The ability of alien plant species to extend their diaspore dispersal distance to the maximum possible extent may be critical to their invasion, survival, and expansion in a new environment[14,24]. Diaspore dispersal distance, which depends on both plant traits and environmental conditions, should therefore be an important variable representing the ability to extend dispersal distance[15,19,20,25-28]. However, it is difficult to monitor the dispersal distance of plants via field studies[13,27,29], particularly for those that have different dispersal modes, because each mode corresponds to a particular dispersal distance[15,20,22,23,27,28]. For example, a diaspore can use more than one dispersal mode based on its morphological characteristics. Species that are dispersed by wind (anemochory) can present with the following five types of dispersal modes based on their morphology: 1) chamaechory (an entire round plant that rolls on the ground); 2) cystometeorochory (balloon-like diaspores that glide or roll on the ground); 3) trichometeorochory (diaspores with pappi and that float in the air); 4) pterometeorochory (diaspores with wings and descend in a spiral); and 5) semachory (small diaspores with no special morphology and float in the air)[10,13,15,20,30]. Therefore, the dispersal mode–a combination of dispersal agents, plant traits, and environmental conditions–represents a considerable component of the ability of plants to extend their dispersal distance[15].
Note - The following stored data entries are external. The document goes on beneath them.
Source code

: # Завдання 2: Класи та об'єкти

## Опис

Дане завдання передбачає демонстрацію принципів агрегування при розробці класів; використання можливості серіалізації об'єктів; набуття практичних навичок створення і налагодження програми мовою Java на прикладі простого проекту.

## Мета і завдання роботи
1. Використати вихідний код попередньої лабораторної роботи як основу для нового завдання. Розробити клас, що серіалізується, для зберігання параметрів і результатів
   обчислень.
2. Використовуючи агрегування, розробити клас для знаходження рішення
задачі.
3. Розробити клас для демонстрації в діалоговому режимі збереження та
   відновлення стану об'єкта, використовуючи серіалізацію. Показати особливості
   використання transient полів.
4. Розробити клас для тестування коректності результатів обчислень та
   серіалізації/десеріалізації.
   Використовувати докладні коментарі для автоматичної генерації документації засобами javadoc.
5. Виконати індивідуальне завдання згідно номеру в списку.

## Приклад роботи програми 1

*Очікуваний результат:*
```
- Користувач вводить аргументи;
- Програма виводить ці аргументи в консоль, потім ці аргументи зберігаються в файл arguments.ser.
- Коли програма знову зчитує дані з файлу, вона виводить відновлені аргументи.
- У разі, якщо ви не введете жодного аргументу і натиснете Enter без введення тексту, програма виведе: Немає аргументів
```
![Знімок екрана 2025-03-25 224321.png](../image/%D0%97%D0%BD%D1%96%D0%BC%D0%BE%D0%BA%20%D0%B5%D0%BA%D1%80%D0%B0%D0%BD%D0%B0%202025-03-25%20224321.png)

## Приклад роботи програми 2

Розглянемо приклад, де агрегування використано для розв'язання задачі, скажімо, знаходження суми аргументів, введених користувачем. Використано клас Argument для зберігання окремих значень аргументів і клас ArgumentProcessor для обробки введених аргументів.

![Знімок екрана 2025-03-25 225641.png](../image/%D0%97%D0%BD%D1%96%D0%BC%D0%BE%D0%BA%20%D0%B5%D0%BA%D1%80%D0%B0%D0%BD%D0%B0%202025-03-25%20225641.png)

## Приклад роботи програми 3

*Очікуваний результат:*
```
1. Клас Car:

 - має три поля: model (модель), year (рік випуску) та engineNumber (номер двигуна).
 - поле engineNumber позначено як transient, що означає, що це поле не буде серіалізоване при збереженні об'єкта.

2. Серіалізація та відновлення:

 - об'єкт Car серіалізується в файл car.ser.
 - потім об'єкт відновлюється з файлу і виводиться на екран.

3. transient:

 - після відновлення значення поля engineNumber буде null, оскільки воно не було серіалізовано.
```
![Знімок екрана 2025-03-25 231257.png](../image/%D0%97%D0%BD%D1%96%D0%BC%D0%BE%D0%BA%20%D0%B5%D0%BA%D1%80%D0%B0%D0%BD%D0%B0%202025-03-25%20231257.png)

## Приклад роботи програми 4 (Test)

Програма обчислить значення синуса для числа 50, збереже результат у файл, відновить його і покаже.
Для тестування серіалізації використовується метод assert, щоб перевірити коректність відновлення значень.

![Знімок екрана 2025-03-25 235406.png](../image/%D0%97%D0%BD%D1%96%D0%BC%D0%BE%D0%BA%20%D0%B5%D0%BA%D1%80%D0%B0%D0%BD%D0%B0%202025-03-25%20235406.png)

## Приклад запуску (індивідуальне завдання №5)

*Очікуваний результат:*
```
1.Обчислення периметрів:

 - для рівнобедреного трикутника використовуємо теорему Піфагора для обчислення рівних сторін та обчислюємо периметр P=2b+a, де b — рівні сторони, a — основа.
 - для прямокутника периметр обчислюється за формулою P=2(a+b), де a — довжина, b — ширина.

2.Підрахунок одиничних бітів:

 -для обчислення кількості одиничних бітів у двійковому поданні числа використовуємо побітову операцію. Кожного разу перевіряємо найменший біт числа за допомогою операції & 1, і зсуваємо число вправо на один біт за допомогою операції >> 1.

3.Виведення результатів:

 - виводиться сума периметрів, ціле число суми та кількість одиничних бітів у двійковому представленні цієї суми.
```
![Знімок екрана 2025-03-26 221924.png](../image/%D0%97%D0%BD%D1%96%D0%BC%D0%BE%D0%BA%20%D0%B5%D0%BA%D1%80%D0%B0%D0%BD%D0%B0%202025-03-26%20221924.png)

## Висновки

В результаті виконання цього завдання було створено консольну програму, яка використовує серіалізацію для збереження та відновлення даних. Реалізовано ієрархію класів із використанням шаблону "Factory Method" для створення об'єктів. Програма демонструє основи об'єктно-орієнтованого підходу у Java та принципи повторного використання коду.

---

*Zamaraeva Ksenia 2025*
Several ranks of the risk from alien plant species were utilized to meet the requirements of policy makers who were responsible for developing strategies to manage invasive alien plants in China[3,18,31-35]. Ma et al.[35] have reported that in China, alien plant species are classified into the following six risk ranks, from high- to low-risk, based on their biological traits, scale of possible invasion, and socioeconomic damages caused: I) malignant invaders, II) serious invaders, III) local invaders, IV) mild invaders, V) species requiring further observation, and VI) cultivated alien species. The ability of alien plant species in different risk ranks to extend their dispersal distance is important for invasion control[18]. Further studies should also be conducted to assess the dispersal ability of alien plant species that are in different risk ranks and those that use both natural and anthropogenic dispersal agents.

China spans across four precipitation regimes (humid, semi-humid, semi-arid, and arid) from east to west because of its remarkable geographical diversity and continental monsoon climate. From north to south, the country also covers five climatic zones (cold temperate, temperate, warm temperate, subtropical, and tropical)[36,37]. Additionally, regional population density and the gross domestic product (GDP) tend to decrease from southeast to northwest[38,39]. Therefore, certain socioeconomic factors associated with population may be closely related to the dispersal ability of alien plant species. Previous studies have shown that the density of alien plant species decreases from the southeast coast to the northwest inland region of China[2,3,11,40-42]. Factors influencing this regional distribution pattern of alien plant species density (or richness) can be natural (e.g., precipitation and temperature) and/or anthropogenic (e.g., density of human population, GDP, and GDP per capita)[2,11,42]. Therefore, both natural and anthropogenic factors should be considered as influencing factors that impact the regional distribution of the dispersal ability of alien plant species.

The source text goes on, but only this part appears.